**Stored data:**
□ □ □ □ □ □ □

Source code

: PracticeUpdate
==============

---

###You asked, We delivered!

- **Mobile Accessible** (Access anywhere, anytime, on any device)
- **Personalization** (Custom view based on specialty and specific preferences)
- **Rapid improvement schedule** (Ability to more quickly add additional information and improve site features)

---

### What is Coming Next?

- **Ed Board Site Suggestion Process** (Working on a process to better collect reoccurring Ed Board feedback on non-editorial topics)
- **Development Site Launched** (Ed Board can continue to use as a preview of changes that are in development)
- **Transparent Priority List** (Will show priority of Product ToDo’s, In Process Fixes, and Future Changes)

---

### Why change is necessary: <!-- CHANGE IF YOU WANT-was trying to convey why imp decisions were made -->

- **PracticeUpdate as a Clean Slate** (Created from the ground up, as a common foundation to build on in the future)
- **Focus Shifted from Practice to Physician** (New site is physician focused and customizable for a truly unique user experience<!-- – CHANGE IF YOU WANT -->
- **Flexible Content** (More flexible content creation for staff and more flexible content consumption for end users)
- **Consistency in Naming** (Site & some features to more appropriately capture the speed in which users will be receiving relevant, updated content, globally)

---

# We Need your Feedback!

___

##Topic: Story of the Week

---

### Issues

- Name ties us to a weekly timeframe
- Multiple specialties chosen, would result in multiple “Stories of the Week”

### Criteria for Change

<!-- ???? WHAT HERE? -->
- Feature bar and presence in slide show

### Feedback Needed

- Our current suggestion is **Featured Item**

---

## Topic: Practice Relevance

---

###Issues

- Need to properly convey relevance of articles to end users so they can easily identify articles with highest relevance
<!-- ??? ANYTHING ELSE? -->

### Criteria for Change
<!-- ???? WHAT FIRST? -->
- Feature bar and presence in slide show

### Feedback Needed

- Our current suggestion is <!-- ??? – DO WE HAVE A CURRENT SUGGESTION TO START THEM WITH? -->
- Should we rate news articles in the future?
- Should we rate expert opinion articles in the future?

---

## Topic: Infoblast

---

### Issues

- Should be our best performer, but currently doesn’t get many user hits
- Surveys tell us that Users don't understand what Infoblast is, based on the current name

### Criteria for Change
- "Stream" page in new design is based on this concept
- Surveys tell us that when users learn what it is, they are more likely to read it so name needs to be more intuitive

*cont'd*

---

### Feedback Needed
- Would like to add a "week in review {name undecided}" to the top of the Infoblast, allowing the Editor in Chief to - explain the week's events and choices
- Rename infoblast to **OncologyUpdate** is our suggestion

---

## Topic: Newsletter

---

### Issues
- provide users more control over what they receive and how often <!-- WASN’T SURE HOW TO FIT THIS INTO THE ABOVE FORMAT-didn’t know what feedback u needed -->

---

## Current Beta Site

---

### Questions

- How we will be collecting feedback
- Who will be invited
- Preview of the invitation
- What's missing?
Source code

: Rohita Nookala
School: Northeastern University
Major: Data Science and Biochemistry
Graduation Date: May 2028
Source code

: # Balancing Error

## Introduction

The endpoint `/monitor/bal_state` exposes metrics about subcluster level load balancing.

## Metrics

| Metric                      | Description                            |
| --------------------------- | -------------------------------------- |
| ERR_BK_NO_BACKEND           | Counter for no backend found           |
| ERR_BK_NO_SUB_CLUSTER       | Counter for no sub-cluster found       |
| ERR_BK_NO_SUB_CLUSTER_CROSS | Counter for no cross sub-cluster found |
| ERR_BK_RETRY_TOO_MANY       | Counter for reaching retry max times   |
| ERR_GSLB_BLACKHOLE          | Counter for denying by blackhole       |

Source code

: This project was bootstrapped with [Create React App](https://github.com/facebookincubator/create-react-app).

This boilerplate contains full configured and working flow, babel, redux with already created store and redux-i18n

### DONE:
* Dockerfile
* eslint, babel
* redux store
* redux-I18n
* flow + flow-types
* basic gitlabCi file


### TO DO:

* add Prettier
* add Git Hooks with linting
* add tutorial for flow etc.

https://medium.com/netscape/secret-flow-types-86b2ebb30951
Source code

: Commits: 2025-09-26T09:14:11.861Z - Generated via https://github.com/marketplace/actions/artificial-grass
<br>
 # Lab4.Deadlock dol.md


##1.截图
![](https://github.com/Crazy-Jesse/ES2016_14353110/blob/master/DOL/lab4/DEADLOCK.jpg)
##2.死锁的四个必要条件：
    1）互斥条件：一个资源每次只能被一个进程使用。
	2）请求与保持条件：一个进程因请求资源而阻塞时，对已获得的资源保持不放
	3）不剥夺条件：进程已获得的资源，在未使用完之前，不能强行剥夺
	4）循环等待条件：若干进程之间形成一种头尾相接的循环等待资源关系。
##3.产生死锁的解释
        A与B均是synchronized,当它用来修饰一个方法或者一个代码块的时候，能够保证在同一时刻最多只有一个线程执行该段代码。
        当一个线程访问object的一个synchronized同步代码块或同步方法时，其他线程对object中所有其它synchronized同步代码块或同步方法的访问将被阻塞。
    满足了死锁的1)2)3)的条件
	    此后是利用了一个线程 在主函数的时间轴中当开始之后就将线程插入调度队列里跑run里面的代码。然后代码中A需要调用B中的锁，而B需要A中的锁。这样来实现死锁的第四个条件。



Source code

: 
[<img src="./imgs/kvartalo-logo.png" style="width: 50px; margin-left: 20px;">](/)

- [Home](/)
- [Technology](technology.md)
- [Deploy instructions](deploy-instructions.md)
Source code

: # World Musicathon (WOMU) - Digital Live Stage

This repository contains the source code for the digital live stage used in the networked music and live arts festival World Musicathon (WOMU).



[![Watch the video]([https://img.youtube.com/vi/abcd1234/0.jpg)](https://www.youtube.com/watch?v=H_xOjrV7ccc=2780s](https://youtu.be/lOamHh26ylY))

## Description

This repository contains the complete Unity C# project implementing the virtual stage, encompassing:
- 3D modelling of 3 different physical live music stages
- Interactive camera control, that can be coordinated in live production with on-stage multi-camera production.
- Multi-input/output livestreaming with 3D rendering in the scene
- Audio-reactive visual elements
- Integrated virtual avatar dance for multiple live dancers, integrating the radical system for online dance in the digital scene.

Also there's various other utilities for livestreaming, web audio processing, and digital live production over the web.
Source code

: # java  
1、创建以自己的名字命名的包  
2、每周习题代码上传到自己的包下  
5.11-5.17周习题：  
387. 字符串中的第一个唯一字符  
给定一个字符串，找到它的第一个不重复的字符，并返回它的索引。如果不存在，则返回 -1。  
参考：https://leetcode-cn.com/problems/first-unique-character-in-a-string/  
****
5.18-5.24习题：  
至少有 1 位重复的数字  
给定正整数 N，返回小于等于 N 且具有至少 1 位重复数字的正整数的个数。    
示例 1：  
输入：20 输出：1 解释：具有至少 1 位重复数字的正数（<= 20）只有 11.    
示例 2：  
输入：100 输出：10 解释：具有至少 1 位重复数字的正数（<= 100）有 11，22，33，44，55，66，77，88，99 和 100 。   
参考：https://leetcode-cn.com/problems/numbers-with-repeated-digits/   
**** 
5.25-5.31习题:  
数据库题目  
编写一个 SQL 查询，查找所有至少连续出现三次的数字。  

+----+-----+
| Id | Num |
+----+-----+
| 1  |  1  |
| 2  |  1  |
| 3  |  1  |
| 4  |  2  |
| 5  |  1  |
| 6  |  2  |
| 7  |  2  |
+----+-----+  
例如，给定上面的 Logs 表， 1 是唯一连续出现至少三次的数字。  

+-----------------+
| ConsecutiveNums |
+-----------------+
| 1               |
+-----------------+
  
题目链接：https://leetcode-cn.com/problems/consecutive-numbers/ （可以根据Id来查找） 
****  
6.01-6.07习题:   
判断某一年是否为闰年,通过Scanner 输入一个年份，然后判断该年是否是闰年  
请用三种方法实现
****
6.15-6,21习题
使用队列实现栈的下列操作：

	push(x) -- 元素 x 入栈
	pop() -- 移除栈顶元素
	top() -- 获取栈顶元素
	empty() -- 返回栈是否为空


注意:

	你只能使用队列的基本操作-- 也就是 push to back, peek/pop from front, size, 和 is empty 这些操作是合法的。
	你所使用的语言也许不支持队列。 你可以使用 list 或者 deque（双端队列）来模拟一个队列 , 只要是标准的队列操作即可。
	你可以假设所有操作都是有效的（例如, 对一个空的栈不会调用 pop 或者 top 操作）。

□ □ □ □ □ □ □

**Your goal:** Retype exactly the lines of the data above, starting at its first line and finishing with the line that has "- **PracticeUpdate as" in it.

**Output of the task:**
Source code

: PracticeUpdate
==============

---

###You asked, We delivered!

- **Mobile Accessible** (Access anywhere, anytime, on any device)
- **Personalization** (Custom view based on specialty and specific preferences)
- **Rapid improvement schedule** (Ability to more quickly add additional information and improve site features)

---

### What is Coming Next?

- **Ed Board Site Suggestion Process** (Working on a process to better collect reoccurring Ed Board feedback on non-editorial topics)
- **Development Site Launched** (Ed Board can continue to use as a preview of changes that are in development)
- **Transparent Priority List** (Will show priority of Product ToDo’s, In Process Fixes, and Future Changes)

---

### Why change is necessary: <!-- CHANGE IF YOU WANT-was trying to convey why imp decisions were made -->

- **PracticeUpdate as a Clean Slate** (Created from the ground up, as a common foundation to build on in the future)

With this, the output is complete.